In [1]:
import pandas as pd
import boto3
import json
import configparser

# Load parameters

In [2]:
config = configparser.ConfigParser()
config.read('dwh.cfg')

KEY = config.get('AWS', 'KEY')
SECRET = config.get('AWS', 'SECRET')

DWH_CLUSTER_TYPE=config.get('DWH', 'DWH_CLUSTER_TYPE')
DWH_NODE_TYPE=config.get('DWH', 'DWH_NODE_TYPE')
DWH_NUM_NODES=config.get('DWH', 'DWH_NUM_NODES')

DB_NAME=config.get('CLUSTER', 'DB_NAME')
DWH_CLUSTER_IDENTIFIER=config.get('DWH', 'DWH_CLUSTER_IDENTIFIER')
DB_USER=config.get('CLUSTER', 'DB_USER')
DB_PASSWORD=config.get('CLUSTER', 'DB_PASSWORD')
DB_PORT = config.get('CLUSTER', 'DB_PORT')

DWH_IAM_ROLE_NAME = config.get('DWH', 'DWH_IAM_ROLE_NAME')

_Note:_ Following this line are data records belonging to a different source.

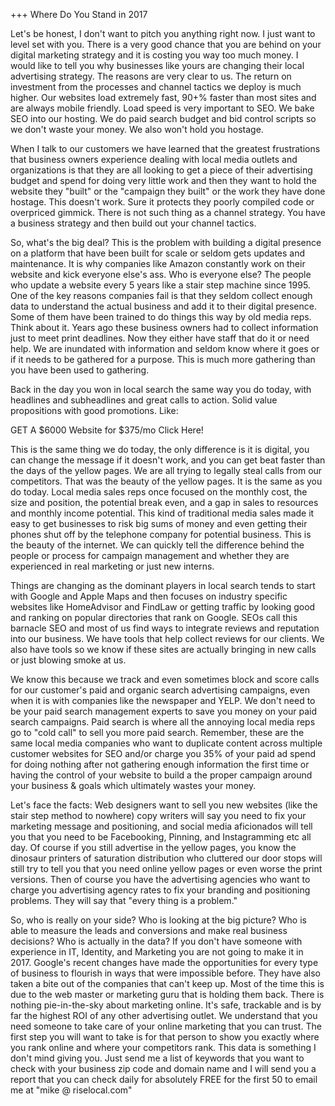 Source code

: 
+++ Where Do You Stand in 2017

Let's be honest, I don't want to pitch you anything right now. I just want to level set with you. There is a very good chance that you are behind on your digital marketing strategy and it is costing you way too much money. I would like to tell you why businesses like yours are changing their local advertising strategy. The reasons are very clear to us. The return on investment from the processes and channel tactics we deploy is much higher. Our websites load extremely fast, 90+% faster than most sites and are always mobile friendly. Load speed is very important to SEO. We bake SEO into our hosting. We do paid search budget and bid control scripts so we don't waste your money. We also won't hold you hostage.

When I talk to our customers we have learned that the greatest frustrations that business owners  experience dealing with local media outlets and organizations is that they are all looking to get a piece of their advertising budget and spend for doing very little work and then they want to hold the website they "built" or the "campaign they built" or the work they have done hostage. This doesn't work. Sure it protects they poorly compiled code or overpriced gimmick. There is not such thing as a channel strategy. You have a business strategy and then build out your channel tactics.

So, what's the big deal? This is the problem with building a digital presence on a platform that have been built for scale or seldom gets updates and maintenance. It is why companies like Amazon constantly work on their website and kick everyone else's ass. Who is everyone else? The people who update a website every 5 years like a stair step machine since 1995. One of the key reasons companies fail is that they seldom collect enough data to understand the actual business and add it to their digital presence. Some of them have been trained to do things this way by old media reps. Think about it. Years ago these business owners had to collect information just to meet print deadlines. Now they either have staff that do it or need help. We are inundated with information and seldom know where it goes or if it needs to be gathered for a purpose. This is much more gathering than you have been used to gathering.

Back in the day you won in local search the same way you do today, with headlines and subheadlines and great calls to action. Solid value propositions with good promotions. Like:

GET A $6000 Website for $375/mo Click Here!

This is the same thing we do today, the only difference is it is digital, you can change the message if it doesn't work, and you can get beat faster than the days of the yellow pages. We are all trying to legally steal calls from our competitors. That was the beauty of the yellow pages. It is the same as you do today. Local media sales reps once focused on the monthly cost, the size and position, the potential break even, and a gap in sales to resources and monthly income potential. This kind of traditional media sales made it easy to get businesses to risk big sums of money and even getting their phones shut off by the telephone company for potential business.  This is the beauty of the internet. We can quickly tell the difference behind the people or process for campaign management and whether they are experienced in real marketing or just new interns.

Things are changing as the dominant players in local search tends to start with Google and Apple Maps and then focuses on industry specific websites like HomeAdvisor and FindLaw or getting traffic by looking good and ranking on popular directories that rank on Google. SEOs call this barnacle SEO and most of us find ways to integrate reviews and reputation into our business. We have tools that help collect reviews for our clients. We also have tools so we know if these sites are actually bringing in new calls or just blowing smoke at us.

We know this because we track and even sometimes block and score calls for our customer's paid and organic search advertising campaigns, even when it is with companies like the newspaper and YELP. We don't need to be your paid search management experts to save you money on your paid search campaigns. Paid search is where all the annoying local media reps go to "cold call" to sell you more paid search. Remember, these are the same local media companies who want to duplicate content across multiple customer websites for SEO and/or charge you 35% of your paid ad spend for doing nothing after not gathering enough information the first time or having the control of your website to build a the proper campaign around your business & goals which ultimately wastes your money.  

Let's face the facts: Web designers want to sell you new websites (like the stair step method to nowhere) copy writers will say you need to fix your marketing message and positioning, and social media aficionados will tell you that you need to be Facebooking, Pinning, and Instagramming etc all day. Of course if you still advertise in the yellow pages, you know the dinosaur printers of saturation distribution who cluttered our door stops will still try to tell you that you need online yellow pages or even worse the print versions. Then of course you have the advertising agencies who want to charge you advertising agency rates to fix your branding and positioning problems. They will say that "every thing is a problem."

So, who is really on your side? Who is looking at the big picture? Who is able to measure the leads and conversions and make real business decisions? Who is actually in the data? If you don't have someone with experience in IT, Identity, and Marketing you are not going to make it in 2017. Google's recent changes have made the opportunities for every type of business to flourish in ways that were impossible before. They have also taken a bite out of the companies that can't keep up. Most of the time this is due to the web master or marketing guru that is holding them back. There is nothing pie-in-the-sky about marketing online. It's safe, trackable and is by far the highest ROI of any other advertising outlet. We understand that you need someone to take care of your online marketing that you can trust. The first step you will want to take is for that person to show you exactly where you rank online and where your competitors rank. This data is something I don't mind giving you. Just send me a list of keywords that you want to check with your business zip code and domain name and I will send you a report that you can check daily for absolutely FREE for the first 50 to email me at "mike @ riselocal.com"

# Create clients for EC2, S3, IAM and Redshift

In [3]:
import boto3

ec2 = boto3.resource('ec2',
                       region_name="us-west-2",
                       aws_access_key_id=KEY,
                       aws_secret_access_key=SECRET
                    )

s3 = boto3.resource('s3',
                       region_name="us-west-2",
                       aws_access_key_id=KEY,
                       aws_secret_access_key=SECRET
                   )

iam = boto3.client('iam',aws_access_key_id=KEY,
                     aws_secret_access_key=SECRET,
                     region_name='us-west-2'
                  )

redshift = boto3.client('redshift',
                       region_name="us-west-2",
                       aws_access_key_id=KEY,
                       aws_secret_access_key=SECRET
                       )

## Sample buckets

In [4]:
sampleDbBucket = s3.Bucket('udacity-dend')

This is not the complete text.